Despite (or perhaps precisely because) Ukraine was so close to the status of a full-fledged nuclear power, after the collapse of the USSR, it initially wanted to forego all weapons of mass destruction on its territory and become a neutral state.[8] Five years before gaining independence, the then Soviet republic experienced the Chernobyl nuclear disaster - an experience that was a major reason why Ukrainians initially showed little interest in their inherited Soviet nuclear arsenal. The Ukrainian government was therefore initially ready to dispose of its thousands of nuclear warheads, grenades and mines unconditionally and as quickly as possible. Furthermore, the Soviet nuclear weapons, with their command and control systems centralized in Moscow, were seen as a bond that tied Ukraine to Russia, while Kiev wanted to consolidate its independence from the Kremlin.

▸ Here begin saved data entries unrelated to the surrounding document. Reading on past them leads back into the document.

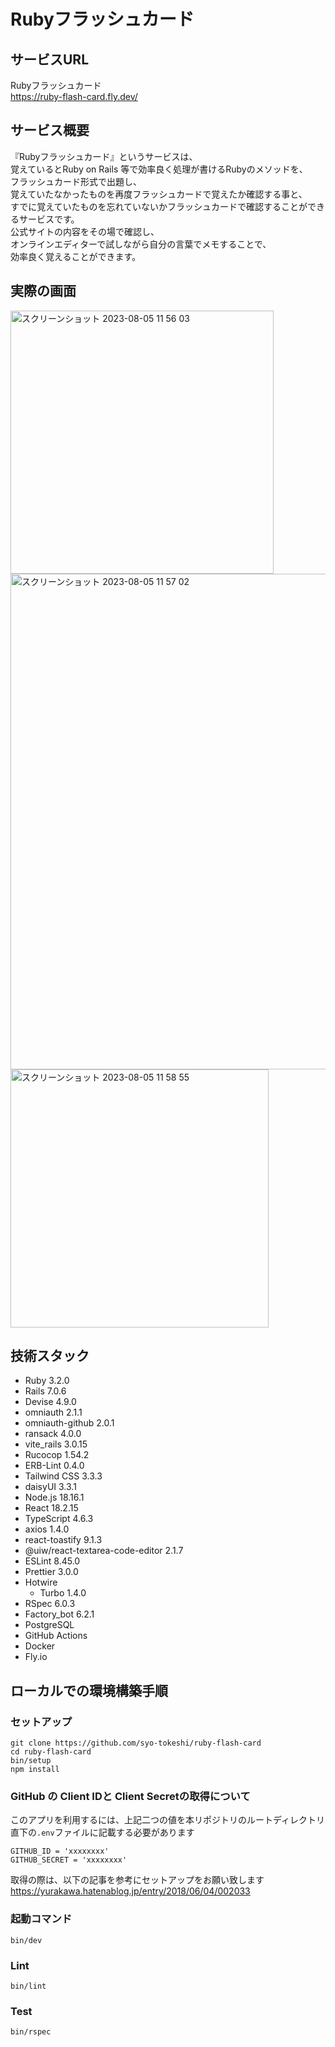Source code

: # Rubyフラッシュカード
## サービスURL

Rubyフラッシュカード  
https://ruby-flash-card.fly.dev/

## サービス概要
『Rubyフラッシュカード』というサービスは、  
覚えているとRuby on Rails 等で効率良く処理が書けるRubyのメソッドを、  
フラッシュカード形式で出題し、  
覚えていたなかったものを再度フラッシュカードで覚えたか確認する事と、  
すでに覚えていたものを忘れていないかフラッシュカードで確認することができるサービスです。  
公式サイトの内容をその場で確認し、  
オンラインエディターで試しながら自分の言葉でメモすることで、  
効率良く覚えることができます。

## 実際の画面
<img width="421" alt="スクリーンショット 2023-08-05 11 56 03" src="https://github.com/syo-tokeshi/ruby-flash-card/assets/54713809/81dd1268-f9e7-4a22-84ff-4c37a3feed61">
<img width="793" alt="スクリーンショット 2023-08-05 11 57 02" src="https://github.com/syo-tokeshi/ruby-flash-card/assets/54713809/f4351097-a7d2-4000-b04d-19e242d59575">
<img width="413" alt="スクリーンショット 2023-08-05 11 58 55" src="https://github.com/syo-tokeshi/ruby-flash-card/assets/54713809/2ca5ca14-5552-4bd8-b96d-5d840343669c">

## 技術スタック
- Ruby 3.2.0
- Rails 7.0.6
- Devise 4.9.0
- omniauth 2.1.1
- omniauth-github 2.0.1
- ransack 4.0.0
- vite_rails 3.0.15
- Rucocop 1.54.2
- ERB-Lint 0.4.0
- Tailwind CSS 3.3.3
- daisyUI 3.3.1
- Node.js 18.16.1
- React 18.2.15
- TypeScript 4.6.3
- axios 1.4.0
- react-toastify 9.1.3
- @uiw/react-textarea-code-editor 2.1.7
- ESLint 8.45.0
- Prettier 3.0.0
- Hotwire
  - Turbo 1.4.0
- RSpec 6.0.3
- Factory_bot 6.2.1
- PostgreSQL
- GitHub Actions
- Docker
- Fly.io

## ローカルでの環境構築手順
### セットアップ
```
git clone https://github.com/syo-tokeshi/ruby-flash-card
cd ruby-flash-card
bin/setup
npm install
```

### GitHub の Client IDと Client Secretの取得について

このアプリを利用するには、上記二つの値を本リポジトリのルートディレクトリ直下の`.env`ファイルに記載する必要があります

```
GITHUB_ID = 'xxxxxxxx'
GITHUB_SECRET = 'xxxxxxxx'
```

取得の際は、以下の記事を参考にセットアップをお願い致します
https://yurakawa.hatenablog.jp/entry/2018/06/04/002033
### 起動コマンド
```
bin/dev
```

### Lint
```
bin/lint
```

### Test
```
bin/rspec
```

In the months following the official dissolution of the Soviet Union in December 1991, however, the Ukrainian government began to take a more nuanced view of its nuclear legacy in the light of initial experiences with the new Russian state.[9] Despite the official and amicable separation of the two countries, the military establishment of the new Russian Federation hindered the establishment of independent Ukrainian armed forces - a central sovereign competence of a sovereign state. The Ukrainian leadership considered its own armed forces to be essential in order to secure the newly won independence. The Russian Defense Ministry, on the other hand, endeavored to maintain joint military and strategic institutions in the post-Soviet space.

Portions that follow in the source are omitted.